Literature screening process.
Baseline data
3.2
The 36 studies included 11,153 patients, with ages ranging from 14.99 to 63.3 years. The proportion of female patients ranged from 0% to 100%. These studies spanned multiple regions, including North America, South America, Europe, Asia, and Oceania. Interventions included CT, BT, CBI, Pilates, exercise, CBT, CBT-CI, Diet + Exercise, WMSSP, diet, LI, BT + LI, LI + MHS, PMBI, DCI, and GM + TC. Baseline characteristics are outlined in Table 1.
Quality assessment
3.3
Based on ROB 2.0 assessment, two studies—Drew 2022 and Sanchez 2017—were rated as low risk.

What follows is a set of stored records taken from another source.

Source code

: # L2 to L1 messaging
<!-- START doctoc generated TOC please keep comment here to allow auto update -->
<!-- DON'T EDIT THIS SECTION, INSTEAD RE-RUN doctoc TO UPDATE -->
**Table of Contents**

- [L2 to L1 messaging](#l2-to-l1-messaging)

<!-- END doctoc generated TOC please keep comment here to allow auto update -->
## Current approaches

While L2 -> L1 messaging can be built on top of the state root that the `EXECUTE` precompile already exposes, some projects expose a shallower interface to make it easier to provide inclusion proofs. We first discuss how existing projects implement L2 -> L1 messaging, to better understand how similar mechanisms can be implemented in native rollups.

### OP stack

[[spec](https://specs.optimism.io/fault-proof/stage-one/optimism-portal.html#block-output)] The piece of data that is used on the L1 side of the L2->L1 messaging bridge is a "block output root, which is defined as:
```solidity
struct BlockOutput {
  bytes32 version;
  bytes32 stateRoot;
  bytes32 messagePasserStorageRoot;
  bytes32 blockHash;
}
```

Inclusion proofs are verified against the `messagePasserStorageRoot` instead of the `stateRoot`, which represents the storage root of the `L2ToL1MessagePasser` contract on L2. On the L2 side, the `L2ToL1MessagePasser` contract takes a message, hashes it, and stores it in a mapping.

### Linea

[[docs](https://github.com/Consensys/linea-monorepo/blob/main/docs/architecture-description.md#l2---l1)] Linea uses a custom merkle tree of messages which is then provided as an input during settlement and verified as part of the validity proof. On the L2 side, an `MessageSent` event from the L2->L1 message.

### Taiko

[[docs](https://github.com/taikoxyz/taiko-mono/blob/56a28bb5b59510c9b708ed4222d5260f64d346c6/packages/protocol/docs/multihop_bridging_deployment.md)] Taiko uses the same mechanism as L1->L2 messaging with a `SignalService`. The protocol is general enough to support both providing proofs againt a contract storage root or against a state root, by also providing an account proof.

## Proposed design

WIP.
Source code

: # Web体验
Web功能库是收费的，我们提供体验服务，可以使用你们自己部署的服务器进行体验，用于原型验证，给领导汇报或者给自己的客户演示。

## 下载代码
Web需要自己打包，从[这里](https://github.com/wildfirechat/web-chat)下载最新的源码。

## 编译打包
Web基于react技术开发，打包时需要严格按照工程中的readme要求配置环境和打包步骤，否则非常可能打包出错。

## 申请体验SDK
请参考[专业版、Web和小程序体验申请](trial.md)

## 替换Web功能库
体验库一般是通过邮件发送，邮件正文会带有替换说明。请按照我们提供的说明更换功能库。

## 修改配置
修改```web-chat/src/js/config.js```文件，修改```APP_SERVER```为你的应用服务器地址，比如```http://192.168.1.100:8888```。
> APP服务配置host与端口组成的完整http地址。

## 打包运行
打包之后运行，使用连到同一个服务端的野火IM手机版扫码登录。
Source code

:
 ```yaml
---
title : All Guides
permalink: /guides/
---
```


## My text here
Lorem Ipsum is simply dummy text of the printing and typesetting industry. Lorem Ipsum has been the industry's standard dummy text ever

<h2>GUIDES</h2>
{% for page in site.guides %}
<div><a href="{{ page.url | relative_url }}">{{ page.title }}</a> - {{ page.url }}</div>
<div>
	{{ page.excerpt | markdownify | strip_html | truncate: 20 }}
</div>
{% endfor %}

Tanco 1998, Xenaki 2018, Werrij 2009, Vancini 2017, Uemura 2019, Shelley 2007, and Heath 2022 were rated as high risk. The remaining 27 RCTs were assessed as having a possible risk (Figure 2). All RCTs demonstrated low risk of bias in the selection of the reported outcome and missing outcome data categories. Regarding deviations from intended interventions, all RCTs reported low risk except for eight studies: Freitas 2018, Xenaki 2018, Shelley 2007, Naparstek 2017, Levine 1996, Demark-Wahnefried 2015, Cassin 2016, and Altazan 2019, which reported possible risk. In the measurement of the outcome category, four RCTs—Vancini 2017, Uemura 2019, Drew 2022, and Sanchez 2017—had low risk of bias, while the remaining studies had possible risk of bias. In the randomization process category, seven RCTs—Tanco 1998, Xenaki 2018, Werrij 2009, Vancini 2017, Uemura 2019, Shelley 2007, and Heath 2022—had high risk of bias; ten RCTs—Thomson 2010, Seo 2023, Painot 2001, Pagoto 2013, Owens 2021, Naparstek 2017, Levine 1996, Holland-Carter 2017, Faulconbridge 2012, and Kiernan 2001 had moderate risk, while the remainder had low risk.
ROB 2.0 assessment.
Evidence network diagrams
3.4
Figures 3A–F present five distinct evidence networks for BDI, BDI-II, PHQ-9, CES-D, and HADS outcomes. The integrated data illustrated that all interventions were compared against the Control group. Diet was directly linked to derivative types, such as DCI and Diet + Exercise, forming a dense network centered around diet. Connections also existed with WMSSP, reflecting synergistic effects between the two. CBT and its derivative types formed a closed loop and had close connections with exercise-based interventions (Exercise, Pilates). Additionally, a direct link existed between CBT-CI and PMBI, suggesting continuity in their intervention pathways. Exercise-based interventions form a closed loop in the BDI network diagram, while Diet and Diet + Exercise also created a closed loop. Direct connections existed between these two major closed loops of CBT-based and exercise-based interventions, forming a densely connected network centered around Control. Additionally, relatively tight closed loops were observed for CT and BT. In the BDI-II network diagram, no closed loops formed. LI and Diet each established direct connections with Control, while BT + LI formed an indirect link to the overall network via LI. WMSSP remained isolated from other nodes, without connections to any interventions. In the PHQ-9 network diagram, CBI formed a direct connection with Diet and created a closed loop, while all other interventions established indirect links through Control. In the CES-D network diagram, PMBI was linked to Control via CBT, though both measures originated from the same source. The relationship between Diet and DCI followed the same pattern. In the HADS network diagram, PMBI was closely tied to Control, with all interventions except CBT-CI forming direct comparisons with Control.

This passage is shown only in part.